We specialize in the design, construction and implementation of bespoke single molecule fluorescence microscopy instrumentation to interrogate the structure and dynamics of biomolecules.

We image single molecules, one at a time, to gain transformative new insights into biological function on the nanoscale. Unlike many scientific tools that report an average value, single-molecule imaging allows us to reveal otherwise hidden information, such as transient intermediate states and dynamic fluctuations. 

We employ cutting edge methods such as stepwise photobleaching, alternating laser excitation (ALEX) and single molecule Förster resonance energy transfer (smFRET) to unveil important nanoscopic mechanisms that govern important biological interactions, including those involved in Alzheimer's Disease.

Our research group specializes in cuting-edge biophotonic sensing technologies to detect blood-based biomarkers of dementia, including Alzheimer's disease. By leveraging guided mode resonance (GMR) biosensors, we aim to achieve highly sensitive and accurate biomarker detection.

Our approaches integrate advanced photonic tools with multiplexing capabilities to enable parallel readouse of protein and exosome biomarkers from a small droplet of sample. 

Through this work, we aim to advance diagnostic technologies and pave the way for earlier detection of neurodegenartive diseases. 

Alzheimer's disease is a neurodegenerative disorder characterized by the accumulation of toxic protein fragments in the brain. We aim to understand how these fragments grow and develop, how they manipulate and rupture cellular membranes and how to stop them. 

One analogy to the theory behind the search for an effective drug is a flooded apartment caused by a burst pipe. Drug discovery has focused on duct taping the pipe, but without understanding and preventing the root cause. 

We combine major developments in biochemistry and single-molecule imaging to provide real-time spectroscopic fingerprints of Alzheimer's disease on the nanoscale, providing the scientific community with a new suite of biophysical tools from which to more effectively and efficiently screen the next generation of therapeutics.

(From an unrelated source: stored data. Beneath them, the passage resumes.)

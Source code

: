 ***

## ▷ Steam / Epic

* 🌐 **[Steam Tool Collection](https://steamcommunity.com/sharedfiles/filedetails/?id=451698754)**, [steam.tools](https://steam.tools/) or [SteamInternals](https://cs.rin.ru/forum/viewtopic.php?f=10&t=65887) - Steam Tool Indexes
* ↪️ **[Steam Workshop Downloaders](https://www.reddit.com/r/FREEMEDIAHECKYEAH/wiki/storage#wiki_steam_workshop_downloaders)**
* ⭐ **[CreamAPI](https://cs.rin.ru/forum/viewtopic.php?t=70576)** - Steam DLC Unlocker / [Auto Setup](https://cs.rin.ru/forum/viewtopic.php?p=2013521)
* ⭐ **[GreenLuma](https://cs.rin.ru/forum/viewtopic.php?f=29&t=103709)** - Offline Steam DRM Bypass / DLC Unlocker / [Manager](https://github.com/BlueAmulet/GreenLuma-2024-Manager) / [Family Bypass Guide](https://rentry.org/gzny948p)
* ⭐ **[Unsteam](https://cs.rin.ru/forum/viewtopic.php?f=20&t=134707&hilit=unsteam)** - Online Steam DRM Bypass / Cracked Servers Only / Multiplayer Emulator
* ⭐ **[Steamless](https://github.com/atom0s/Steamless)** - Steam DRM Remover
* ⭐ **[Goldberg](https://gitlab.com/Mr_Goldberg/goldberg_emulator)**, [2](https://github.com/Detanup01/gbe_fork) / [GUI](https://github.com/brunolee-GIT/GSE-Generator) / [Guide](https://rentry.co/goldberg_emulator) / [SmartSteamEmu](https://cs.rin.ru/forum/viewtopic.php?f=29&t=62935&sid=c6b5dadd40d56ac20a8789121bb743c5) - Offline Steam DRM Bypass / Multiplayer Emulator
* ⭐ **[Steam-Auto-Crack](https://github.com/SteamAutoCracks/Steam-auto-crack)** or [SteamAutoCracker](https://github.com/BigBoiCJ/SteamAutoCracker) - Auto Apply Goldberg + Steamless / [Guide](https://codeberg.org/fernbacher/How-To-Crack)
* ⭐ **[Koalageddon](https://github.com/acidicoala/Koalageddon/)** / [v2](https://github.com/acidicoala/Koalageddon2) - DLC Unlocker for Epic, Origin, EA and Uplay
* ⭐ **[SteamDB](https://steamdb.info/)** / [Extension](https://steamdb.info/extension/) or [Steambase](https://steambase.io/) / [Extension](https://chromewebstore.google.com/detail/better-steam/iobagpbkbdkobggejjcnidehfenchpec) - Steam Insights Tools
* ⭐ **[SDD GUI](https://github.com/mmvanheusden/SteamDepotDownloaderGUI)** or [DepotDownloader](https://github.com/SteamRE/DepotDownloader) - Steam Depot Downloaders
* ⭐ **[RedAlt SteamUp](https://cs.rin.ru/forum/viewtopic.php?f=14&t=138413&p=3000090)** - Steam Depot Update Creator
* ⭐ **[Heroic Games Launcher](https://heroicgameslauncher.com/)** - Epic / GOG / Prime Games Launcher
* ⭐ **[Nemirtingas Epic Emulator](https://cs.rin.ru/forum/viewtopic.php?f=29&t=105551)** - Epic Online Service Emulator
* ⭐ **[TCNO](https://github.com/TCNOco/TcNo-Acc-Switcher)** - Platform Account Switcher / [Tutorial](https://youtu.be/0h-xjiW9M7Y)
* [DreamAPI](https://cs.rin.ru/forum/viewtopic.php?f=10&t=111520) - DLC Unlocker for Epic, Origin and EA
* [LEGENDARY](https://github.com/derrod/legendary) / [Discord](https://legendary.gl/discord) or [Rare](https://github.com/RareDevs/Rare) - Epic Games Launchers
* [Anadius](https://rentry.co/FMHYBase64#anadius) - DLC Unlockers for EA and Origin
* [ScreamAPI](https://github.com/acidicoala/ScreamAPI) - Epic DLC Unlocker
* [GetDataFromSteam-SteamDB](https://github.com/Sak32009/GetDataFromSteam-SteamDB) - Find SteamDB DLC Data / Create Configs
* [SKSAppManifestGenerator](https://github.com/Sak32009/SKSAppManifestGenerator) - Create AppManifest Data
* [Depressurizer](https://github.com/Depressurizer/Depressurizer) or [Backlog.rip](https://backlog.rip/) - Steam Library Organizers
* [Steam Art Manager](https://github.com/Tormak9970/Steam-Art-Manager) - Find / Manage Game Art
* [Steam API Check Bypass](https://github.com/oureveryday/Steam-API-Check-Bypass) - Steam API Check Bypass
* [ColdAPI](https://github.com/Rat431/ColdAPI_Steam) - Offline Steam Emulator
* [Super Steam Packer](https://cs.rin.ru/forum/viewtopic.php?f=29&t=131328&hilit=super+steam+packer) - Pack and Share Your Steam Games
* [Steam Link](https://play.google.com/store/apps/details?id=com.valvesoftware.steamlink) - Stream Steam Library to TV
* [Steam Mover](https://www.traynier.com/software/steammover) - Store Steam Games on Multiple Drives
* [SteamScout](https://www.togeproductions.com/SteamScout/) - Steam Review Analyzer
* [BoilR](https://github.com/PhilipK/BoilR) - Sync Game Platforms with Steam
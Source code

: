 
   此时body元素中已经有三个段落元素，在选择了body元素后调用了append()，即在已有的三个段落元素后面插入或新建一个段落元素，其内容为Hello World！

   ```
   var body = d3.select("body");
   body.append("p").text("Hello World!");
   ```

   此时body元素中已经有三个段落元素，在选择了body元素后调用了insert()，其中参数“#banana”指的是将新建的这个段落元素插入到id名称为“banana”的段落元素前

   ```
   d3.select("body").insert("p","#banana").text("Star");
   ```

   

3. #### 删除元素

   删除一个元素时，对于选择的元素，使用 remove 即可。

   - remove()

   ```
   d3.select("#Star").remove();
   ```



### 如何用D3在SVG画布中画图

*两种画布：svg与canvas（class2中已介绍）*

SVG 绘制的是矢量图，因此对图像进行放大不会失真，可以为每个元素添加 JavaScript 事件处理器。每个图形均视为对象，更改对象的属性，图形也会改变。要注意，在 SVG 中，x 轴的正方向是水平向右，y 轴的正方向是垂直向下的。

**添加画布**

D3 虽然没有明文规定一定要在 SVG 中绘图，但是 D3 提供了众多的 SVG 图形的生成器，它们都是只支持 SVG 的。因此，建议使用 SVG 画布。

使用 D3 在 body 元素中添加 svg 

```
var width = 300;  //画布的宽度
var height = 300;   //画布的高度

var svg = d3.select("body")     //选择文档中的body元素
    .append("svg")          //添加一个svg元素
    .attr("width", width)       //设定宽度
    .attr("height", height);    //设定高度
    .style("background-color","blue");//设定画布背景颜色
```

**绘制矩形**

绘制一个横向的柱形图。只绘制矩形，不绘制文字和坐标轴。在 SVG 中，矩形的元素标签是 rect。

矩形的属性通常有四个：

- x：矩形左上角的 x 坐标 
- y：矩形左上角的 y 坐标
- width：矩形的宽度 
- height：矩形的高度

Biologic membranes are extremely complex and crowded environments. This complexity has motivated us to develop a variety of simpler model membrane systems, including vesicles,  nanodiscs and supported bilayers whose size, architecture, phase and composition can be controlled with exquisite precision. 

We use these model membranes in combination with smFRET to unveil the multi-step mechanisms of membrane disruption and fusion induced by a wide variety of proteins and disruptive molecules.

We measure the fluorescence spectra, anisotropy and lifetime of fluorescent molecules in solution. The lifetime in particular is typically influenced by the molecule's local environment and additional processes such as energy transfer, molecular rotation and collisions.

We measure the lifetime using the combination of picosecond pulsed lasers, advanced time-tagging electronics, FLIM microscopy, and single-photon detection to access information about the local chemical environment of molecules, kinetic rates, and mechanisms that take place on the pico-to-nano second.

We probe the conformational dynamics of molecular machinery operating on DNA using advanced single-molecule spectroscopy tools. In particular, we study helicase motors which are essential in DNA metabolism. It has generally been assumed that proteins are displaced from DNA by helicases, however, the actual method of protein translocation in response to protein roadblocks remains to be fully elucidated.